DEV Community

Discussion on: Quick and easy way of counting UTF-8 characters in Javascript

Collapse
 
maxart2501 profile image
Massimo Artizzu

That method unfortunately fails for more complex cases, like grapheme clusters, common in Eastern languages or in Z͑ͫ̓ͪ̂ͫ̽͏̴̙̤̞͉͚̯̞̠͍A̴̵̜̰͔ͫ͗͢L̠ͨͧͩ͘G̴̻͈͍͔̹̑͗̎̅͛́Ǫ̵̹̻̝̳͂̌̌͘!͖̬̰̙̗̿̋ͥͥ̂ͣ̐́́͜͞ memes:

[...'Z͑ͫ̓ͪ̂ͫ̽͏̴̙̤̞͉͚̯̞̠͍A̴̵̜̰͔ͫ͗͢L̠ͨͧͩ͘G̴̻͈͍͔̹̑͗̎̅͛́Ǫ̵̹̻̝̳͂̌̌͘!͖̬̰̙̗̿̋ͥͥ̂ͣ̐́́͜͞'].length // 75!

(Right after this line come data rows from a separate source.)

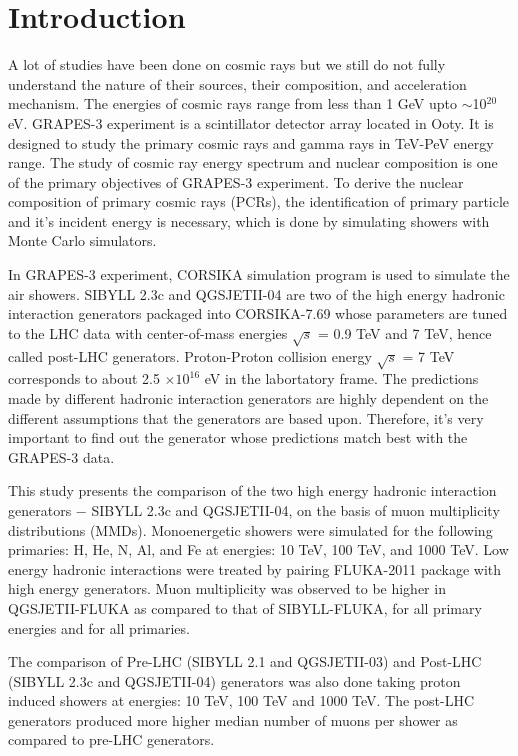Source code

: \documentclass[12pt]{article}
\begin{document}
\section{Introduction}
A lot of studies have been done on cosmic rays but we still do not fully understand the nature of their sources, their composition, and acceleration mechanism. The energies of cosmic rays range from less than 1 GeV upto $\sim$10$^{20}$eV.  
GRAPES-3 experiment is a scintillator detector array located in Ooty. \cite{gupta} It is designed to study the primary cosmic rays and gamma rays in TeV-PeV energy range. The study of cosmic ray energy spectrum and nuclear composition is one of the primary objectives of GRAPES-3 experiment. To derive the nuclear composition of primary cosmic rays (PCRs), the identification of primary particle and it's incident energy is necessary, which is done by simulating showers with Monte Carlo simulators.

In GRAPES-3 experiment, CORSIKA simulation program is used to simulate the air showers. SIBYLL 2.3c and QGSJETII-04 are two of the high energy hadronic interaction generators packaged into CORSIKA-7.69 whose parameters are tuned to the LHC data with center-of-mass energies $\sqrt{s}$ = 0.9 TeV and 7 TeV,\cite{mthesis} hence called post-LHC generators. Proton-Proton collision energy $\sqrt{s}$ = 7 TeV corresponds to about 2.5 $\times 10^{16}$ eV in the labortatory frame. The predictions made by different hadronic interaction generators are highly dependent on the different assumptions that the generators are based upon. Therefore, it's very important to find out the generator whose predictions match best with the GRAPES-3 data. 

This study presents the comparison of the two high energy hadronic interaction generators $-$ SIBYLL 2.3c and QGSJETII-04,  on the basis of muon multiplicity distributions (MMDs). Monoenergetic showers were simulated for the following primaries: H, He, N, Al, and Fe at energies: 10 TeV, 100 TeV, and 1000 TeV. Low energy hadronic interactions were treated by pairing FLUKA-2011 package with high energy generators. Muon multiplicity was observed to be higher in QGSJETII-FLUKA as compared to that of SIBYLL-FLUKA, for all primary energies and for all primaries.

The comparison of Pre-LHC (SIBYLL 2.1 and QGSJETII-03) and Post-LHC (SIBYLL 2.3c and QGSJETII-04) generators was also done taking proton induced showers at energies: 10 TeV, 100 TeV and 1000 TeV. The post-LHC generators produced more higher median number of muons per shower as compared to pre-LHC generators.
\end{document}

But also emojis can be a pain, thanks to the wonderful U+200D ZERO WIDTH JOINER:

[...'👨‍👩‍👧‍👦'].length // 7

If you know Mathias Bynens' blog (and it looks like you do!), you've probably come across this majestic article about JavaScript and Unicode. There's a solution for these cases that uses Punycode (provided in Node but deprecated - here's a valid substitute for the browser too).